On aura le droit à une demi-finale avec 27 titres de champion dans les armoires. C'est un des enseignements à tirer de ces quarts, un historique de Colombie retrouvera le chemin de la finale après un long moment dans l'ombre. Puisque face à l'América, c'est Millonarios qui va se dresser. Le club « azul » n'a pas été brillant mais a assuré l'essentiel après le 1-1 du match aller. Un pénalty offert au quart d'heure de jeu par le défenseur de La Equidad Jhon Cano sur une main dans la surface (alors qu'il n'y avait aucun danger) et un but dans les derniers instants de David Mackalister Silva dans une défense horriblement passive alors qu'on se dirigeait vers les tirs-au-but. Vous l'aurez compris, l'équipe asegurador aura posé de gros problème à son adversaire. Un but du meilleur buteur Carmelo Valencia à quinze minutes du terme aura même laissé penser l'exploit possible. Affiche la plus équilibrée sur le papier, ce match retour a, une nouvelle fois, été assez fermé même si le but de la première période a permis de libérer quelques espaces qui ont rendu ce match plus intéressant. Au final cette qualification n'est pas illogique malgré la fébrilité défensive affichée par moments. Évidemment, Ayron del Valle, même s'il n'a pas marqué a usé la défense adverse par ses déplacements et son pressing constant. Ce qui peut expliquer sa passivité des derniers instants et qui a permis au club embajador de se qualifier. Et en plus d'avoir assuré un billet dans le dernier carré, Millos a quasiment assuré sa qualification pour la prochaine Libertadores. Première équipe à la reclassification (derrière l'Atlético Nacional), il faudra perdre les deux matches contre l'América et que Santa Fe gagne ses deux matches en demi-finale pour que ce cataclysme se produise. Pas impossible mais ça semble quand même hautement improbable. Et si l'América sera privé d'Elkin Blanco pour le match aller, Millonarios ne pourra aligner ni Jhon Duque ni Duvier Riascos, tous deux suspendus.

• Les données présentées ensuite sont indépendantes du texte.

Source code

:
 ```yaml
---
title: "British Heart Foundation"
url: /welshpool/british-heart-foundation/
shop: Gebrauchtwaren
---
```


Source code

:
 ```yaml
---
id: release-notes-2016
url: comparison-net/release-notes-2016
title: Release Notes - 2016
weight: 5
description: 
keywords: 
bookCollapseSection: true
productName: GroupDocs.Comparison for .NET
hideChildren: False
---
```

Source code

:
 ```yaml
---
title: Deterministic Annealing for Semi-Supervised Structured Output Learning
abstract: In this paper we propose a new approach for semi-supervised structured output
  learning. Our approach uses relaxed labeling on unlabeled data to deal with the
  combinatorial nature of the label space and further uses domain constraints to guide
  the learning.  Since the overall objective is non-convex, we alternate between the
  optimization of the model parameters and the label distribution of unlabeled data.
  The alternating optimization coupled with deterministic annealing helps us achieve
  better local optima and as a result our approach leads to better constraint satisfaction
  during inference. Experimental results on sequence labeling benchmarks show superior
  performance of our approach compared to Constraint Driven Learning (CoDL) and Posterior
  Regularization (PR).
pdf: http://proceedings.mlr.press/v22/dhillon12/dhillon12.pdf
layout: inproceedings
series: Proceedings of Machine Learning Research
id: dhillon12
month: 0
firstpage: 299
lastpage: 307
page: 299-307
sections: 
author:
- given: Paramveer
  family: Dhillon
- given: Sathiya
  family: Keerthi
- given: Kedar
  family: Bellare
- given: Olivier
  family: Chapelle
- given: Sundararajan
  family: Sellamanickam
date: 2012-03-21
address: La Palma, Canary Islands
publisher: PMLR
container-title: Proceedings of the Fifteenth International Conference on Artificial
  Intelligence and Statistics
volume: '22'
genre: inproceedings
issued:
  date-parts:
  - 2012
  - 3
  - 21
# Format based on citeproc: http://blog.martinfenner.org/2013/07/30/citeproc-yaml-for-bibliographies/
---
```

Le dernier larron des demis, c'est Santa Fe. Comme vous l'avez vécu dans l'inside qu'on lui a consacré, face à Jaguares, on a eu le droit à un match retour avec des buts, contrairement au match aller. Grâce à un excellent Anderson Plata, le club cardinal n'a pas vraiment tremblé. Deux buts de la tête, le premier d'Héctor Urrego et le second de Wilson Morelo ont donné un avantage décisif. Deux buts dans les dix dernières minutes de Juan David Valencia et d'Omar Pérez ont donné un peu plus d'ampleur au score. La réduction de l'écart de Jaguares a à peine fait trembler les joueurs de Grégorio Pérez. Son trio offensif, Plata/Morel/Pajoy offre des garanties non négligeables dans cette course au titre où Santa Fe apparaît comme l'équipe la mieux placée pour le titre. De par son classement et de la solidité qu'elle a montré lors de la phase « todos contra todos ». À noter que sa demie face à Tolima est un remake de la finale du deuxième semestre 2016, dernier titre du premier champion de l'histoire du football colombien. Si Santa Fe et Millonarios se qualifient tous les deux pour la finale on aurait le droit à quelque chose d'inédit, une finale entre les deux principaux clubs de Bogotá. Ce qui ne s'est jamais produit dans l'histoire depuis que la finale se joue en match aller-retour.